_Instructions to follow_.
Scan the material for the word "results" and copy each line where it occurs.
◇ ◇ ◇ ◇ ◇
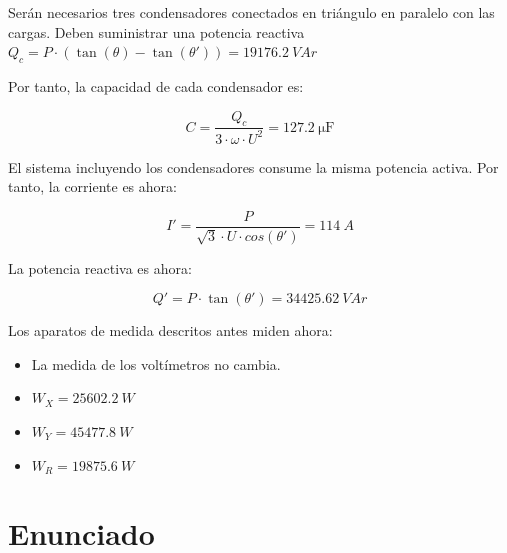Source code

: Serán necesarios tres condensadores conectados en triángulo en
paralelo con las cargas. Deben suministrar una potencia reactiva
$Q_c = P \cdot (\tan(\theta) - \tan(\theta')) = \SI{19176.2}{VAr}$

Por tanto, la capacidad de cada condensador es:

\[
  C = \frac{Q_c}{3 \cdot \omega \cdot U^2} = \SI{127.2}{\micro\farad}
\]

El sistema incluyendo los condensadores consume la misma potencia
activa. Por tanto, la corriente es ahora:

\[I' = \frac{P}{\sqrt{3} \cdot U \cdot cos(\theta')} = \SI{114}{A}\]

La potencia reactiva es ahora:

\[
  Q' = P \cdot \tan(\theta') = \SI{34425.62}{VAr}
\]

Los aparatos de medida descritos antes miden ahora:
\begin{itemize}
\item La medida de los voltímetros no cambia.
\item $W_X = \SI{25602.2}{W}$
\item $W_Y = \SI{45477.8}{W}$
\item $W_R = \SI{19875.6}{W}$
\end{itemize}


\section{Enunciado}


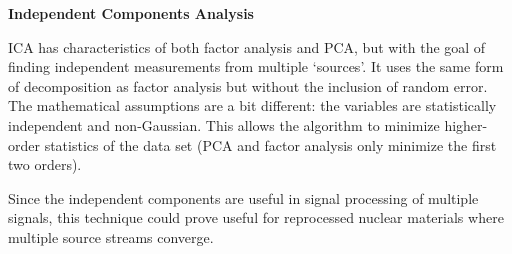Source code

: \vspace{5mm} \noindent \textbf{Independent Components Analysis} \vspace{5mm}

\Gls{ICA} has characteristics of both factor analysis and \gls{PCA}, but with
the goal of finding independent measurements from multiple `sources'.  It uses
the same form of decomposition as factor analysis but without the inclusion of
random error. The mathematical assumptions are a bit different: the variables
are statistically independent and non-Gaussian.  This allows the algorithm to
minimize higher-order statistics of the data set (\gls{PCA} and factor analysis
only minimize the first two orders).

Since the independent components are useful in signal processing of multiple
signals, this technique could prove useful for reprocessed nuclear materials
where multiple source streams converge. 

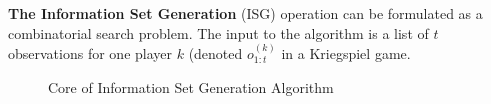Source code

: \documentclass[10pt, conference, compsocconf]{IEEEtran}
\begin{document}

   
\textbf{The Information Set Generation}
(ISG) operation can be formulated as a combinatorial search problem.  The input to the algorithm is a list
of $t$ observations for one player $k$ (denoted $o_{1:t}^{(k)}$ in a Kriegspiel game.    
\begin{figure}[htpb]
\small
\begin{boxedminipage}{\columnwidth}
\begin{algorithmic}[1]
  \EndIf
\EndFunction
\end{algorithmic}
\end{boxedminipage}
\caption{Core of Information Set Generation Algorithm}
\label{codelisting1}
\vspace{-0.2in}
\end{figure}
\end{document}
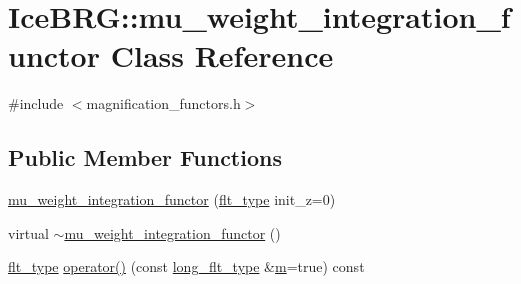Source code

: \hypertarget{classIceBRG_1_1mu__weight__integration__functor}{\section{Ice\-B\-R\-G\-:\-:mu\-\_\-weight\-\_\-integration\-\_\-functor Class Reference}
\label{classIceBRG_1_1mu__weight__integration__functor}
}


{\ttfamily \#include $<$magnification\-\_\-functors.\-h$>$}

\subsection*{Public Member Functions}
\begin{DoxyCompactItemize}
\item 
\hyperlink{classIceBRG_1_1mu__weight__integration__functor_abc1c2feebc153cc714461341e1677b98}{mu\-\_\-weight\-\_\-integration\-\_\-functor} (\hyperlink{lib_2IceBRG__main_2common_8h_ad0f130a56eeb944d9ef2692ee881ecc4}{flt\-\_\-type} init\-\_\-z=0)
\item 
virtual \hyperlink{classIceBRG_1_1mu__weight__integration__functor_af95375b93119d9f6cbab297d3b357a66}{$\sim$mu\-\_\-weight\-\_\-integration\-\_\-functor} ()
\item 
\hyperlink{lib_2IceBRG__main_2common_8h_ad0f130a56eeb944d9ef2692ee881ecc4}{flt\-\_\-type} \hyperlink{classIceBRG_1_1mu__weight__integration__functor_af0d9d5e75b915dcf7a20f48c88d47145}{operator()} (const \hyperlink{lib_2IceBRG__main_2common_8h_a7040956e7e1b504d34a9ccfb4253bdce}{long\-\_\-flt\-\_\-type} \&\hyperlink{namespaceIceBRG_ada6365c5d16106f0608afbd34f010bcc}{m}=true) const 
\end{DoxyCompactItemize}


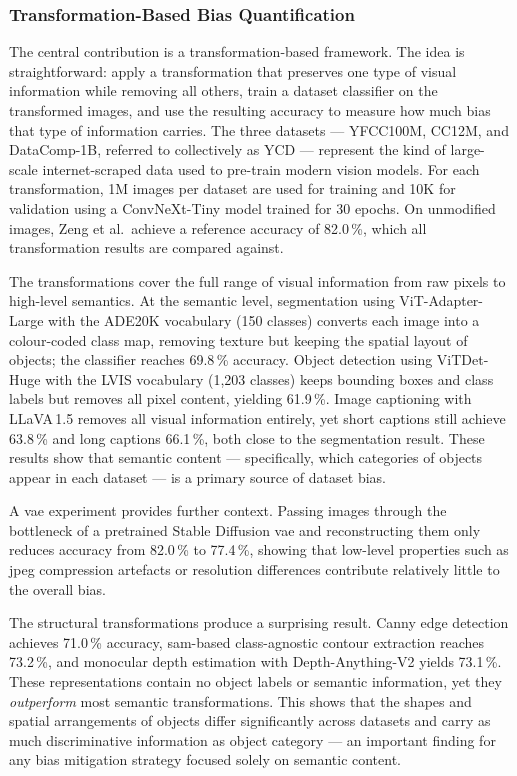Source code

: \subsubsection*{Transformation-Based Bias Quantification}

The central contribution is a transformation-based framework. The idea is straightforward:
apply a transformation that preserves one type of visual information while removing all
others, train a dataset classifier on the transformed images, and use the resulting accuracy
to measure how much bias that type of information carries. The three datasets --- YFCC100M,
CC12M, and DataComp-1B, referred to collectively as YCD --- represent the kind of large-scale
internet-scraped data used to pre-train modern vision models. For each transformation, 1M
images per dataset are used for training and 10K for validation using a ConvNeXt-Tiny model
trained for 30 epochs. On unmodified images, Zeng et al.\ achieve a reference accuracy of
82.0\,\%, which all transformation results are compared against.

The transformations cover the full range of visual information from raw pixels to high-level
semantics. At the semantic level, segmentation using ViT-Adapter-Large with the ADE20K
vocabulary (150 classes) converts each image into a colour-coded class map, removing texture
but keeping the spatial layout of objects; the classifier reaches 69.8\,\% accuracy. Object
detection using ViTDet-Huge with the LVIS vocabulary (1,203 classes) keeps bounding boxes
and class labels but removes all pixel content, yielding 61.9\,\%. Image captioning with
LLaVA\,1.5 removes all visual information entirely, yet short captions still achieve
63.8\,\% and long captions 66.1\,\%, both close to the segmentation result. These results
show that semantic content --- specifically, which categories of objects appear in each
dataset --- is a primary source of dataset bias.

A \acrshort{vae} experiment provides further context. Passing images through the bottleneck
of a pretrained Stable Diffusion \acrshort{vae} and reconstructing them only reduces accuracy
from 82.0\,\% to 77.4\,\%, showing that low-level properties such as jpeg
compression artefacts or resolution differences contribute relatively little to the overall
bias.

The structural transformations produce a surprising result. Canny edge detection achieves
71.0\,\% accuracy, \acrshort{sam}-based class-agnostic contour extraction reaches 73.2\,\%,
and monocular depth estimation with Depth-Anything-V2 yields 73.1\,\%. These representations
contain no object labels or semantic information, yet they \emph{outperform} most semantic
transformations. This shows that the shapes and spatial arrangements of objects differ
significantly across datasets and carry as much discriminative information as object category
--- an important finding for any bias mitigation strategy focused solely on semantic content.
◇ ◇ ◇ ◇ ◇
_Solution_.
82.0\,\%, which all transformation results are compared against.
63.8\,\% and long captions 66.1\,\%, both close to the segmentation result. These results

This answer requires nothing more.